Wat ziet mijn opa? Op bezoek bij expositie in Deventer

We liepen door het kletsnatte Deventer naar de haven en onze parapluutjes waren al geknakt. Heerlijk om dan het Kunstenlab te betreden. Lekker droog, en ook een thema dat mooi aansloot bij het beschermende gevoel, het gevoel dat je beschermd wordt tegen de elementen. Hoeders van het land heette de expositie, en het was al snel duidelijk dat de kunstenaars hadden nagedacht over de beeldentaal van de akkers. Curator Lieneke Hulshof:

'Tussen de weilanden van Oost-Nederland zijn nog altijd boerderijen te vinden met ingekerfde stiepeltekens en aan het dak hangende windveren. Van oudsher symbolen die het gebouw en zijn bewoners dienden te beschermen tegen het kwaad, tegen het weer dat zich op ieder moment tot vijand kon ontpoppen.' 

Nog even en ook de boeren, en nog verder, de kunstenaars, zie je als hoeders van het land. En ook deze beschermers kunnen zich ontpoppen tot vijanden. De boeren bezetten de snelwegen en stemmen voor opheffing van de kunstsubsidies, de kunstenaars zijn moeilijk nog als vijanden te zien, maar wie weet welke verrassingen ons nog te wachten staan, je zou het eigenlijk wel wensen.

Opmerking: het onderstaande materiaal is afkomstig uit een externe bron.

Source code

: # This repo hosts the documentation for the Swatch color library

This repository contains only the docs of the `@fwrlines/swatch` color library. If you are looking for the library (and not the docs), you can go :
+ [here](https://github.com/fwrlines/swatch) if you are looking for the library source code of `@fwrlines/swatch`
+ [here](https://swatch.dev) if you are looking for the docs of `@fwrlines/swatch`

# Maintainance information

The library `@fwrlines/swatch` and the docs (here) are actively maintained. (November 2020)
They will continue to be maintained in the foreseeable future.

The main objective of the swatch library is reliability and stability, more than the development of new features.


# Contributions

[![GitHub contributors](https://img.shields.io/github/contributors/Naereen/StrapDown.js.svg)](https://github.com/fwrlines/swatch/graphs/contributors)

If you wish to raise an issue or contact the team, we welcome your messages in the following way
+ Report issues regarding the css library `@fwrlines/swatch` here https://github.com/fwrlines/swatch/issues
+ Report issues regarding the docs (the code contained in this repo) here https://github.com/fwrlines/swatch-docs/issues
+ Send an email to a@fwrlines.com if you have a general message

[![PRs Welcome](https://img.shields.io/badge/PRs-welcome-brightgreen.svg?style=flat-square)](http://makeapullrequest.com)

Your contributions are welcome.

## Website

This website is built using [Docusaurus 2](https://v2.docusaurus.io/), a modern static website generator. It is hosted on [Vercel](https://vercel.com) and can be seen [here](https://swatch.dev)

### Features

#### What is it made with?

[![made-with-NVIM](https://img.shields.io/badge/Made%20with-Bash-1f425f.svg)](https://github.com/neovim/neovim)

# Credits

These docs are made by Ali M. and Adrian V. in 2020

Maar dan weer die roep die ik in deze blogs tot mezelf en jou richt, 'Speciaal voor mij', het sterke gevoel dat iets of iemand zich tot mij richt, op een nadrukkelijke manier. Mij overkwam dat bij de foto's van Jos de Putter in de tweede ruimte. Het waren foto's van oude boeren op hun land, die de bezoeker nadrukkelijk aanstaarden. Volgens de beschrijving waren het video's en inderdaad, als je zo ongeveer tegen de foto's aan ging hangen zag je een haartje van de boerin bewegen, een ooglid van de oude boer.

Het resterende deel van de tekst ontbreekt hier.